Kafir: Antara Konsep Teologis dan Label Sosial

Oleh: Lukmanul Hakim

Istilah “kafir” adalah salah satu kata dalam Al-Qur’an yang paling sering disalahpahami dalam konteks sosial modern. Dalam akar katanya, “kafara” berarti menutup atau menyembunyikan. Secara teologis, kata ini menunjuk kepada mereka yang menolak atau mengingkari kebenaran setelah mengetahuinya. Namun dalam praktik sosial-politik, istilah ini acapkali dijadikan alat penanda identitas, pembeda kelompok, bahkan alat stigmatisasi.

Kafir dalam Al-Qur’an: Ragam dan Konteks

Al-Qur’an menyebut istilah kafir dalam berbagai bentuk dan konteks. Menurut data dari al-Muʿjam al-Mufahras li Alfāẓ al-Qurʾān, akar kata k-f-r muncul lebih dari 500 kali dalam berbagai bentuk (seperti kafaru, al-kafirun, yakfurun, dll.). Tidak semuanya bermakna tunggal. Dalam Tafsir al-Maraghi, disebutkan bahwa istilah kafir memiliki variasi: kafir zindiq, kafir mu’anid (penentang), kafir jahil (bodoh terhadap kebenaran), hingga kafir harbi (yang memerangi Islam).

Quraish Shihab dalam Wawasan Al-Qur’an menjelaskan bahwa penyebutan kata kafir harus dilihat dalam konteks relasi wahyu dan respons manusia.

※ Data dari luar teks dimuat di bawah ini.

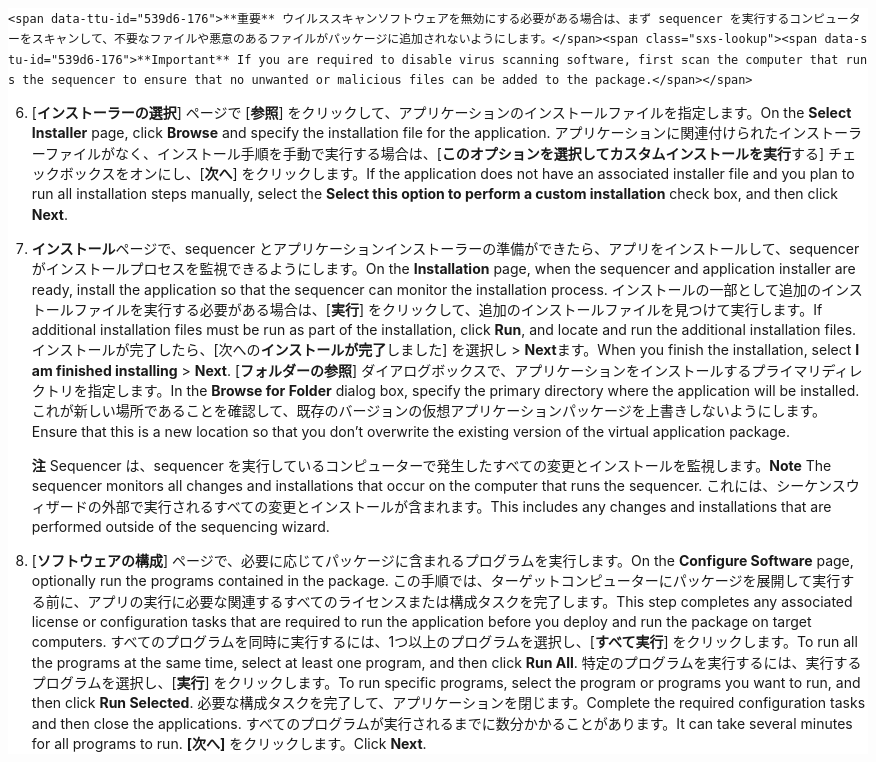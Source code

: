     <span data-ttu-id="539d6-176">**重要** ウイルススキャンソフトウェアを無効にする必要がある場合は、まず sequencer を実行するコンピューターをスキャンして、不要なファイルや悪意のあるファイルがパッケージに追加されないようにします。</span><span class="sxs-lookup"><span data-stu-id="539d6-176">**Important** If you are required to disable virus scanning software, first scan the computer that runs the sequencer to ensure that no unwanted or malicious files can be added to the package.</span></span>

6.  <span data-ttu-id="539d6-177">[**インストーラーの選択**] ページで [**参照**] をクリックして、アプリケーションのインストールファイルを指定します。</span><span class="sxs-lookup"><span data-stu-id="539d6-177">On the **Select Installer** page, click **Browse** and specify the installation file for the application.</span></span> <span data-ttu-id="539d6-178">アプリケーションに関連付けられたインストーラーファイルがなく、インストール手順を手動で実行する場合は、[**このオプションを選択してカスタムインストールを実行**する] チェックボックスをオンにし、[**次へ**] をクリックします。</span><span class="sxs-lookup"><span data-stu-id="539d6-178">If the application does not have an associated installer file and you plan to run all installation steps manually, select the **Select this option to perform a custom installation** check box, and then click **Next**.</span></span>

7.  <span data-ttu-id="539d6-179">**インストール**ページで、sequencer とアプリケーションインストーラーの準備ができたら、アプリをインストールして、sequencer がインストールプロセスを監視できるようにします。</span><span class="sxs-lookup"><span data-stu-id="539d6-179">On the **Installation** page, when the sequencer and application installer are ready, install the application so that the sequencer can monitor the installation process.</span></span> <span data-ttu-id="539d6-180">インストールの一部として追加のインストールファイルを実行する必要がある場合は、[**実行**] をクリックして、追加のインストールファイルを見つけて実行します。</span><span class="sxs-lookup"><span data-stu-id="539d6-180">If additional installation files must be run as part of the installation, click **Run**, and locate and run the additional installation files.</span></span> <span data-ttu-id="539d6-181">インストールが完了したら、[次への**インストールが完了**しました] を選択し &gt; **Next**ます。</span><span class="sxs-lookup"><span data-stu-id="539d6-181">When you finish the installation, select **I am finished installing** &gt; **Next**.</span></span> <span data-ttu-id="539d6-182">[**フォルダーの参照**] ダイアログボックスで、アプリケーションをインストールするプライマリディレクトリを指定します。</span><span class="sxs-lookup"><span data-stu-id="539d6-182">In the **Browse for Folder** dialog box, specify the primary directory where the application will be installed.</span></span> <span data-ttu-id="539d6-183">これが新しい場所であることを確認して、既存のバージョンの仮想アプリケーションパッケージを上書きしないようにします。</span><span class="sxs-lookup"><span data-stu-id="539d6-183">Ensure that this is a new location so that you don’t overwrite the existing version of the virtual application package.</span></span>

    <span data-ttu-id="539d6-184">**注** Sequencer は、sequencer を実行しているコンピューターで発生したすべての変更とインストールを監視します。</span><span class="sxs-lookup"><span data-stu-id="539d6-184">**Note** The sequencer monitors all changes and installations that occur on the computer that runs the sequencer.</span></span> <span data-ttu-id="539d6-185">これには、シーケンスウィザードの外部で実行されるすべての変更とインストールが含まれます。</span><span class="sxs-lookup"><span data-stu-id="539d6-185">This includes any changes and installations that are performed outside of the sequencing wizard.</span></span>

8.  <span data-ttu-id="539d6-186">[**ソフトウェアの構成**] ページで、必要に応じてパッケージに含まれるプログラムを実行します。</span><span class="sxs-lookup"><span data-stu-id="539d6-186">On the **Configure Software** page, optionally run the programs contained in the package.</span></span> <span data-ttu-id="539d6-187">この手順では、ターゲットコンピューターにパッケージを展開して実行する前に、アプリの実行に必要な関連するすべてのライセンスまたは構成タスクを完了します。</span><span class="sxs-lookup"><span data-stu-id="539d6-187">This step completes any associated license or configuration tasks that are required to run the application before you deploy and run the package on target computers.</span></span> <span data-ttu-id="539d6-188">すべてのプログラムを同時に実行するには、1つ以上のプログラムを選択し、[**すべて実行**] をクリックします。</span><span class="sxs-lookup"><span data-stu-id="539d6-188">To run all the programs at the same time, select at least one program, and then click **Run All**.</span></span> <span data-ttu-id="539d6-189">特定のプログラムを実行するには、実行するプログラムを選択し、[**実行**] をクリックします。</span><span class="sxs-lookup"><span data-stu-id="539d6-189">To run specific programs, select the program or programs you want to run, and then click **Run Selected**.</span></span> <span data-ttu-id="539d6-190">必要な構成タスクを完了して、アプリケーションを閉じます。</span><span class="sxs-lookup"><span data-stu-id="539d6-190">Complete the required configuration tasks and then close the applications.</span></span> <span data-ttu-id="539d6-191">すべてのプログラムが実行されるまでに数分かかることがあります。</span><span class="sxs-lookup"><span data-stu-id="539d6-191">It can take several minutes for all programs to run.</span></span> <span data-ttu-id="539d6-192">**[次へ]** をクリックします。</span><span class="sxs-lookup"><span data-stu-id="539d6-192">Click **Next**.</span></span>
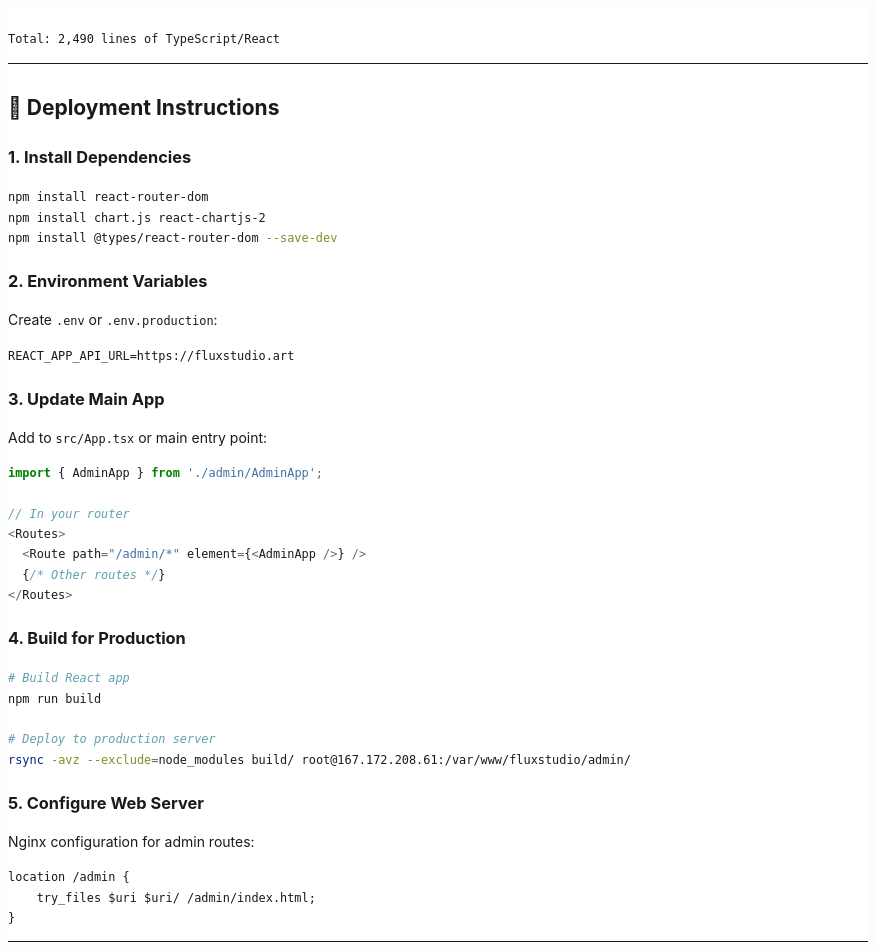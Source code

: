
 ```

Total: 2,490 lines of TypeScript/React
```

---

## 🚀 Deployment Instructions

### 1. Install Dependencies

```bash
npm install react-router-dom
npm install chart.js react-chartjs-2
npm install @types/react-router-dom --save-dev
```

### 2. Environment Variables

Create `.env` or `.env.production`:
```env
REACT_APP_API_URL=https://fluxstudio.art
```

### 3. Update Main App

Add to `src/App.tsx` or main entry point:
```typescript
import { AdminApp } from './admin/AdminApp';

// In your router
<Routes>
  <Route path="/admin/*" element={<AdminApp />} />
  {/* Other routes */}
</Routes>
```

### 4. Build for Production

```bash
# Build React app
npm run build

# Deploy to production server
rsync -avz --exclude=node_modules build/ root@167.172.208.61:/var/www/fluxstudio/admin/
```

### 5. Configure Web Server

Nginx configuration for admin routes:
```nginx
location /admin {
    try_files $uri $uri/ /admin/index.html;
}
```

---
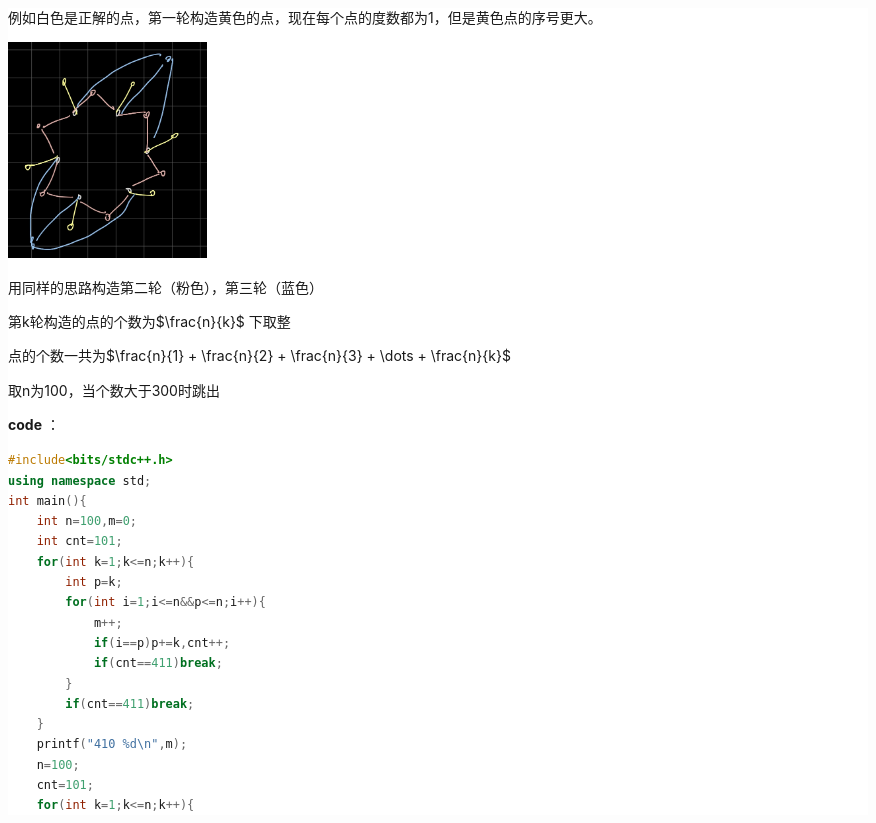 例如白色是正解的点，第一轮构造黄色的点，现在每个点的度数都为1，但是黄色点的序号更大。

<img src="5FF032B2764EF59958B48254B8854189.png" style="zoom:33%;" />

用同样的思路构造第二轮（粉色），第三轮（蓝色）



第k轮构造的点的个数为$\frac{n}{k}$ 下取整

点的个数一共为$\frac{n}{1} + \frac{n}{2} + \frac{n}{3} + \dots + \frac{n}{k}$

取n为100，当个数大于300时跳出

**code** ：

```c++
#include<bits/stdc++.h>
using namespace std;
int main(){
	int n=100,m=0;
	int cnt=101;
	for(int k=1;k<=n;k++){
		int p=k;
		for(int i=1;i<=n&&p<=n;i++){
			m++;
			if(i==p)p+=k,cnt++;
			if(cnt==411)break;
		}
		if(cnt==411)break;
	}
	printf("410 %d\n",m);
	n=100;
	cnt=101;
	for(int k=1;k<=n;k++){
```
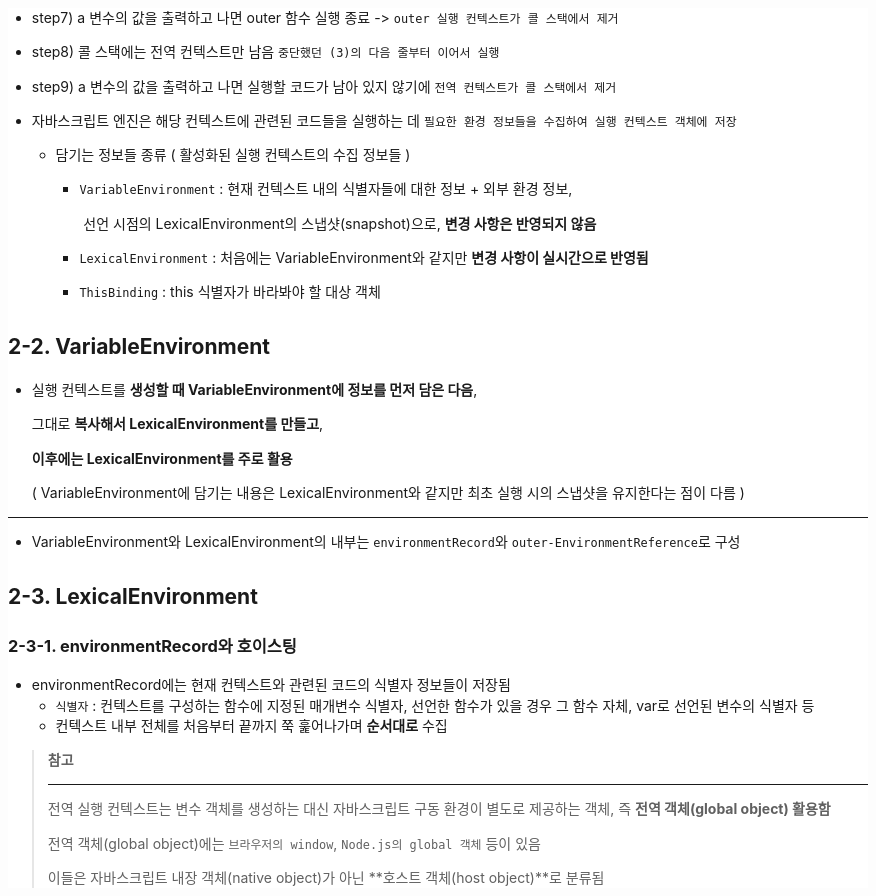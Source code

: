   - step7) a 변수의 값을 출력하고 나면 outer 함수 실행 종료 -> `outer 실행 컨텍스트가 콜 스택에서 제거`
  
  - step8) 콜 스택에는 전역 컨텍스트만 남음 `중단했던 (3)의 다음 줄부터 이어서 실행`
  
  - step9) a 변수의 값을 출력하고 나면 실행할 코드가 남아 있지 않기에 `전역 컨텍스트가 콜 스택에서 제거`



- 자바스크립트 엔진은 해당 컨텍스트에 관련된 코드들을 실행하는 데 `필요한 환경 정보들을 수집하여 실행 컨텍스트 객체에 저장`

  - 담기는 정보들 종류 ( 활성화된 실행 컨텍스트의 수집 정보들 )

    - `VariableEnvironment` : 현재 컨텍스트 내의 식별자들에 대한 정보 + 외부 환경 정보, 

      ​											선언 시점의 LexicalEnvironment의 스냅샷(snapshot)으로, **변경 사항은 반영되지 않음**

    - `LexicalEnvironment` : 처음에는 VariableEnvironment와 같지만 **변경 사항이 실시간으로 반영됨**

    - `ThisBinding` : this 식별자가 바라봐야 할 대상 객체




## 2-2. VariableEnvironment

- 실행 컨텍스트를 **생성할 때 VariableEnvironment에 정보를 먼저 담은 다음**, 

  그대로 **복사해서 LexicalEnvironment를 만들고**,

  **이후에는 LexicalEnvironment를 주로 활용**

  ( VariableEnvironment에 담기는 내용은 LexicalEnvironment와 같지만 최초 실행 시의 스냅샷을 유지한다는 점이 다름 )

---
- VariableEnvironment와 LexicalEnvironment의 내부는 `environmentRecord`와 `outer-EnvironmentReference`로 구성






## 2-3. LexicalEnvironment 

### 2-3-1. environmentRecord와 호이스팅

- environmentRecord에는 현재 컨텍스트와 관련된 코드의 식별자 정보들이 저장됨
  - `식별자` : 컨텍스트를 구성하는 함수에 지정된 매개변수 식별자, 선언한 함수가 있을 경우 그 함수 자체, var로 선언된 변수의 식별자 등
  - 컨텍스트 내부 전체를 처음부터 끝까지 쭉 훑어나가며 **순서대로** 수집




>   **참고**
>
> ---
>
> 전역 실행 컨텍스트는 변수 객체를 생성하는 대신 자바스크립트 구동 환경이 별도로 제공하는 객체, 즉 **전역 객체(global object) 활용함**
>
> 전역 객체(global object)에는 `브라우저의 window`, `Node.js의 global 객체` 등이 있음
>
> 이들은 자바스크립트 내장 객체(native object)가 아닌 **호스트 객체(host object)**로 분류됨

Tidak semua yang berbeda keyakinan otomatis tergolong kafir dalam pengertian teologis. Bahkan, dalam Tafsir al-Misbah, beliau menggarisbawahi bahwa Al-Qur’an menyebut istilah lain untuk komunitas non-Muslim seperti ahl al-kitab (Yahudi dan Nasrani), bukan langsung menyamaratakan sebagai kafir.

Ketika Kafir Menjadi Label Sosial

Dalam realitas sosial, istilah “kafir” kerap mengalami penyempitan makna menjadi sekadar “bukan Muslim”. Lebih jauh lagi, ia berubah menjadi “musuh” atau “yang layak dijauhi”. Padahal, sejarah peradaban Islam klasik mencatat kehidupan harmonis antara umat Islam dan non-Muslim. Ibnu Qayyim al-Jauziyyah dalam Ahkam Ahl al-Dzimmah menjelaskan detail perlakuan adil terhadap non-Muslim yang hidup di bawah perlindungan negara Islam (dzimmi), yang tidak boleh didiskriminasi atau dirampas haknya.

Sayangnya, dalam ruang dakwah atau politik identitas, kata “kafir” menjadi senjata ideologis untuk menyingkirkan kelompok yang berbeda pandangan atau keyakinan. Di Indonesia, isu ini sempat mencuat dalam beberapa kontestasi politik dengan narasi “pemimpin kafir”, yang tidak hanya dangkal secara teologis, tapi juga berbahaya secara sosial.

Gus Dur dan Narasi Kemanusiaan

KH. Abdurrahman Wahid (Gus Dur) adalah salah satu tokoh yang paling tegas menolak penggunaan istilah “kafir” sebagai label sosial. Dalam banyak ceramah dan tulisannya, beliau menyatakan bahwa semua warga negara, apapun agamanya, harus diperlakukan setara. Baginya, “yang membedakan manusia bukan agama, tapi apakah ia berlaku adil atau tidak.”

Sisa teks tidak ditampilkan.